In sum, forget the hype. While we think technology runs at breakneck speed, the reality is that technology adoption does not. It's simply impossible, especially for enterprises, to adopt new technology at the pace at which it is developed and released.

This is why, for example, companies pay Red Hat to make Linux move more slowly with an 18-month release schedule. Innovation is great, but many enterprises prefer to get innovation on the drip.

Even when people, usually consumers, do quickly adopt technology, this is often a sign that it will be dropped quickly, too. Consider MySpace. Once on top of the world, it's now hemorrhaging market share to Facebook, which in turn will likely evaporate in the face of The Next Big Thing.

I suspect that the longer the adoption period for technology, the longer it tends to stick around. If I invest a lot of time and money in an IT purchase, I'm less likely to drop it quickly.

I'm not suggesting that Web scripting languages like PHP aren't big, or that Twitter is irrelevant. I'm just saying that the reality of what sells today is often very different from what gets funded today in Silicon Valley.
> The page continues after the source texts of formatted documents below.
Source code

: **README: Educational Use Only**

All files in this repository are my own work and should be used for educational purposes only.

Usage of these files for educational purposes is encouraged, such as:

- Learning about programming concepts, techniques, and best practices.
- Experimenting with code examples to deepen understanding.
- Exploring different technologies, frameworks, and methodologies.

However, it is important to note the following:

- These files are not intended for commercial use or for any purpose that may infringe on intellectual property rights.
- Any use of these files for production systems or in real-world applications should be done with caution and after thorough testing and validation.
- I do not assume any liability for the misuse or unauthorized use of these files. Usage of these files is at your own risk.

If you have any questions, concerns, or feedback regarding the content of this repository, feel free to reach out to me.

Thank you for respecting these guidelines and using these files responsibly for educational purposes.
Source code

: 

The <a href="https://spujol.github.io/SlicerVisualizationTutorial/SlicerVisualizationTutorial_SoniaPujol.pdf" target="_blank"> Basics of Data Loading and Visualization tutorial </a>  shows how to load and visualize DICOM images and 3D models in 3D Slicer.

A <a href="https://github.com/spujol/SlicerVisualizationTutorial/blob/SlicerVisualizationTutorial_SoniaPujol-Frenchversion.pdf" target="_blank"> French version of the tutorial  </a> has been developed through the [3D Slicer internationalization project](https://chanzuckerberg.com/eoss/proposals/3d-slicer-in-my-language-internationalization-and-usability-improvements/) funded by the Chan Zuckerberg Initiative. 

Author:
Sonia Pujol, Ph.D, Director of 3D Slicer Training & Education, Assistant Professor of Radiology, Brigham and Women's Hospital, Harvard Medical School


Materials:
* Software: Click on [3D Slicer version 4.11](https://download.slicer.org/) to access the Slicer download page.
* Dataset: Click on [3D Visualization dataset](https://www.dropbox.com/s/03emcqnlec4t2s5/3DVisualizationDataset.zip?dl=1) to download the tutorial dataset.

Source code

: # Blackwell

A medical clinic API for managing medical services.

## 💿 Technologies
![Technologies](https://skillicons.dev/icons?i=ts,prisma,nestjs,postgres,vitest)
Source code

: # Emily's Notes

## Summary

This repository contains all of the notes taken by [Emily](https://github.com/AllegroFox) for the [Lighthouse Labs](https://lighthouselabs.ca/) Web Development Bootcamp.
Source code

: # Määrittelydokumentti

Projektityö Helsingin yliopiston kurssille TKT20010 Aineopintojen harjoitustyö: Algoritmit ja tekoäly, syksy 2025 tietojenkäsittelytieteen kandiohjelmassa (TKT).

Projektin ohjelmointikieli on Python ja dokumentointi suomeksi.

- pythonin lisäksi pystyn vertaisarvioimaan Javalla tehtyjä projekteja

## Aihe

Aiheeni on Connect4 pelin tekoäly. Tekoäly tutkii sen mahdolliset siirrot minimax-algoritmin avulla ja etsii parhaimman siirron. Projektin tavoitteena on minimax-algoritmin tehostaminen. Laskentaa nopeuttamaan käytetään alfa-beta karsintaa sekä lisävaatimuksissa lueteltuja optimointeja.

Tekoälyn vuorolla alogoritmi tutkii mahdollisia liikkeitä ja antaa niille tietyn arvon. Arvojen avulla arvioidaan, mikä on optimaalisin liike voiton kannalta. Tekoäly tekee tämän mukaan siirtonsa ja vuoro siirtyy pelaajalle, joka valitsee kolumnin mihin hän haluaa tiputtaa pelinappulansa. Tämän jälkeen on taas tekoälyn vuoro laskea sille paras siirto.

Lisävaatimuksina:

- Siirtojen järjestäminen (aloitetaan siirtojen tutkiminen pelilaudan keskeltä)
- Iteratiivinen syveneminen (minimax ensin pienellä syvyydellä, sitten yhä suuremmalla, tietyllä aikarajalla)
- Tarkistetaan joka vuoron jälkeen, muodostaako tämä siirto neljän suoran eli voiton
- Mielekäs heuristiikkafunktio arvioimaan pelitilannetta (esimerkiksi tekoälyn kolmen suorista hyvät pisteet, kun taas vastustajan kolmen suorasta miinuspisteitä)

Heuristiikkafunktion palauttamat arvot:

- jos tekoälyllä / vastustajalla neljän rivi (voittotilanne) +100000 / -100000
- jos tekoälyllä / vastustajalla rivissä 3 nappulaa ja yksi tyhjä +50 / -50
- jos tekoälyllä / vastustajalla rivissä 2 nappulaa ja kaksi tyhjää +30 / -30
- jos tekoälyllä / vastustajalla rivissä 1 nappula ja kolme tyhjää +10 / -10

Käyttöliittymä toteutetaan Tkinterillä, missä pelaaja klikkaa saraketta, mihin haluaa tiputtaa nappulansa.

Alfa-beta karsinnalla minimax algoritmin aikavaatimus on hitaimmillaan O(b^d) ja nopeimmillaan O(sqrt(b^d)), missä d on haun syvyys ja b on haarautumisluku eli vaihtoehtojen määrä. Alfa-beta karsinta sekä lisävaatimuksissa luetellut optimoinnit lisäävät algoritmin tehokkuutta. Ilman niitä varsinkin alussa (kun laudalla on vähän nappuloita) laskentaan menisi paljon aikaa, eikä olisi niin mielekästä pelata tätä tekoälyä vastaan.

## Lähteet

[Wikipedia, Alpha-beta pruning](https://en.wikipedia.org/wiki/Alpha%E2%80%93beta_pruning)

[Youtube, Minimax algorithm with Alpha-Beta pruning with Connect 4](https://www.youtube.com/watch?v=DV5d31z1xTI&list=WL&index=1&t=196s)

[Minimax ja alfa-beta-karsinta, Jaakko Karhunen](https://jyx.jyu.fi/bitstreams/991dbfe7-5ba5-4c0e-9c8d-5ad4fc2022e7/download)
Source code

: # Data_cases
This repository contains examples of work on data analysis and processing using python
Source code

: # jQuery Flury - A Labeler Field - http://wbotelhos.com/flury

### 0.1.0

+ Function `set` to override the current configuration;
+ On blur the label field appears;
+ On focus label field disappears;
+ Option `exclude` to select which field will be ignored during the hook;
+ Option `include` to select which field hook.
Linux is now old hat and safe, which is precisely why the value of Linux skills has risen 50 percent in the job market. The same holds true for open source, generally: now that it's old hat, enterprises can't adopt it fast enough.

If you're looking for funding from customers rather than from VCs, you might want to consider that boring, old technology that keeps the lights on but doesn't light up the sky.


Follow me on Twitter @mjasay.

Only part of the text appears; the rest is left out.